Directions: In the records below, some lines contain the word "information". Copy each of them.

Exercise input:

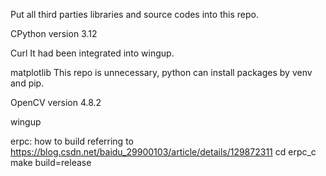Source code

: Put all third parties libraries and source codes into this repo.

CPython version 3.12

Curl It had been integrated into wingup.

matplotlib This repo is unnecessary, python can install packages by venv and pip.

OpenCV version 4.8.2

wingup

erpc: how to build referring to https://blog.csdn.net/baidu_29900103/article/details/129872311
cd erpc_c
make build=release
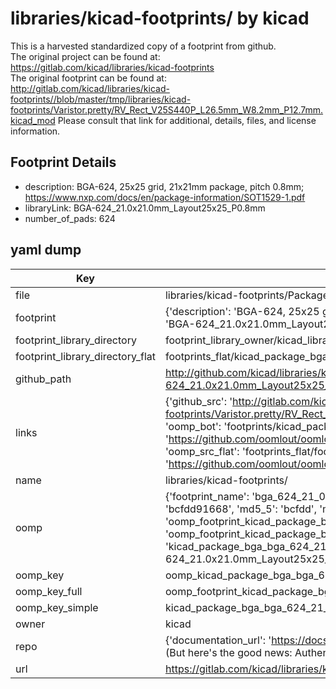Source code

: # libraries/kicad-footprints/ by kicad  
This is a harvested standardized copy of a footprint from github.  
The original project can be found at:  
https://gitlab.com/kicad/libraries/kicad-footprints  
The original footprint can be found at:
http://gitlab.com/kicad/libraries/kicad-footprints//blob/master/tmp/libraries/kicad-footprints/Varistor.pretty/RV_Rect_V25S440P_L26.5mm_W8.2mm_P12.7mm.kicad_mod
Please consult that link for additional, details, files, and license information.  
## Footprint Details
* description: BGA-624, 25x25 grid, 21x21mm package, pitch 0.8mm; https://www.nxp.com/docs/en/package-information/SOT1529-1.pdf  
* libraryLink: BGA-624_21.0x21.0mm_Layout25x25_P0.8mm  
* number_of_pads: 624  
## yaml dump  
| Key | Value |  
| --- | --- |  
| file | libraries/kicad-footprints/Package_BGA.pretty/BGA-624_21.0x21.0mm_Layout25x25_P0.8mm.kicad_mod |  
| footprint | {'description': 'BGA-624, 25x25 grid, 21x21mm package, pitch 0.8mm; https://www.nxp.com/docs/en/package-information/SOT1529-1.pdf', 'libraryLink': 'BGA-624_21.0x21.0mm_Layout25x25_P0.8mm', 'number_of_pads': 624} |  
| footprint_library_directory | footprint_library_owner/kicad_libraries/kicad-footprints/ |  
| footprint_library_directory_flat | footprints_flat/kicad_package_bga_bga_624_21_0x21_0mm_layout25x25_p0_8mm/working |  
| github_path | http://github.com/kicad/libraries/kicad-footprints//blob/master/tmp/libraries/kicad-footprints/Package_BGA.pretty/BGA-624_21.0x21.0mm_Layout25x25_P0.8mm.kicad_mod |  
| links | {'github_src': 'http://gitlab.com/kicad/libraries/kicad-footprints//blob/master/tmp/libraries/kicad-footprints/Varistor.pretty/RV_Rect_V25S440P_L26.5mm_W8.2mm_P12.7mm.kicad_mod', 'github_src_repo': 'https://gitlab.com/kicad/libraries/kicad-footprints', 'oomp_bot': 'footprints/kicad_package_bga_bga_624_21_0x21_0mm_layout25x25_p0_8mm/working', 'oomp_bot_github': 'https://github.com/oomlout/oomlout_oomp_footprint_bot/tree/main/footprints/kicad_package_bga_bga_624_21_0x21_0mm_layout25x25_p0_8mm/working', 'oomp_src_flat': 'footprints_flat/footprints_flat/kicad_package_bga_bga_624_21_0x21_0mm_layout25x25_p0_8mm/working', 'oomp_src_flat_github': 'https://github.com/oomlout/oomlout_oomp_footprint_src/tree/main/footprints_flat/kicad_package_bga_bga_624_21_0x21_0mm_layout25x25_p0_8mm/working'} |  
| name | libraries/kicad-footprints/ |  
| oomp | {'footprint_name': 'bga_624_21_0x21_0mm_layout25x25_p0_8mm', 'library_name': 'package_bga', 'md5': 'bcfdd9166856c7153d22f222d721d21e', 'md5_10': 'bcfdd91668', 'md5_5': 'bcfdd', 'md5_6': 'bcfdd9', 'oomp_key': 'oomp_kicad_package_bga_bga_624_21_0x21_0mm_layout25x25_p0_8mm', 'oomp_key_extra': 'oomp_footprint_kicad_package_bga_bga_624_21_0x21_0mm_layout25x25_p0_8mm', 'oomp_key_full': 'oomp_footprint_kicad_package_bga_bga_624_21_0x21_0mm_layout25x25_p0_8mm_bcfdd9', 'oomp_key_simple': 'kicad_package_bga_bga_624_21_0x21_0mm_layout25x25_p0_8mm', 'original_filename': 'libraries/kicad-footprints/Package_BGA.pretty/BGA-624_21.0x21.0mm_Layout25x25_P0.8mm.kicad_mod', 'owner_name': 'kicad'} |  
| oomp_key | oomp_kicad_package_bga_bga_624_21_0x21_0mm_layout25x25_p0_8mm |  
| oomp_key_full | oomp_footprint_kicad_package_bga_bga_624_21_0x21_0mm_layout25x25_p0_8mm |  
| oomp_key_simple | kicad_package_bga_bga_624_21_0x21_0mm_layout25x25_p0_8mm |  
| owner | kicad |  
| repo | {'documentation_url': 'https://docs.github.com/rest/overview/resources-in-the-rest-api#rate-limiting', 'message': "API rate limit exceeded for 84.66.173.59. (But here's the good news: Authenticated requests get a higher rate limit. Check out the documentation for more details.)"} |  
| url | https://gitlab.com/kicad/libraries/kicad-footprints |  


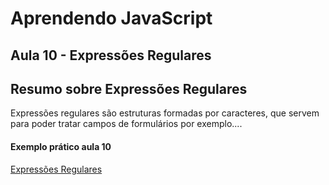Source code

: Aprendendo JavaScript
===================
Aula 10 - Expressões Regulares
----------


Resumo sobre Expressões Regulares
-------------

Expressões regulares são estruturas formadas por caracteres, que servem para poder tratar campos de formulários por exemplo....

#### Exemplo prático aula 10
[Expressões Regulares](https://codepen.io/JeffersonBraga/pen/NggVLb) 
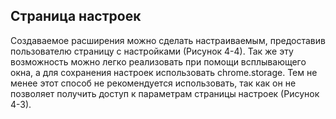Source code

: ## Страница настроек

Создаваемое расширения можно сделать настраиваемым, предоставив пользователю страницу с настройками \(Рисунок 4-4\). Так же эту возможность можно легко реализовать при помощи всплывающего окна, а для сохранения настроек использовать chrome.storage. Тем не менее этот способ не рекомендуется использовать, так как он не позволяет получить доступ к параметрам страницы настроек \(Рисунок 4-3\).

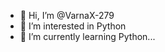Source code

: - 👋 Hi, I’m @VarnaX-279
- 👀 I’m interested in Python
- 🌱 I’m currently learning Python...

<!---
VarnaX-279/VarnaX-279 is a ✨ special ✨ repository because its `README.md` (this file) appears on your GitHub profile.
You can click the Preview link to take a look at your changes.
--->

Response area:
Please consult that link for additional, details, files, and license information.  
* description: BGA-624, 25x25 grid, 21x21mm package, pitch 0.8mm; https://www.nxp.com/docs/en/package-information/SOT1529-1.pdf  
| footprint | {'description': 'BGA-624, 25x25 grid, 21x21mm package, pitch 0.8mm; https://www.nxp.com/docs/en/package-information/SOT1529-1.pdf', 'libraryLink': 'BGA-624_21.0x21.0mm_Layout25x25_P0.8mm', 'number_of_pads': 624} |  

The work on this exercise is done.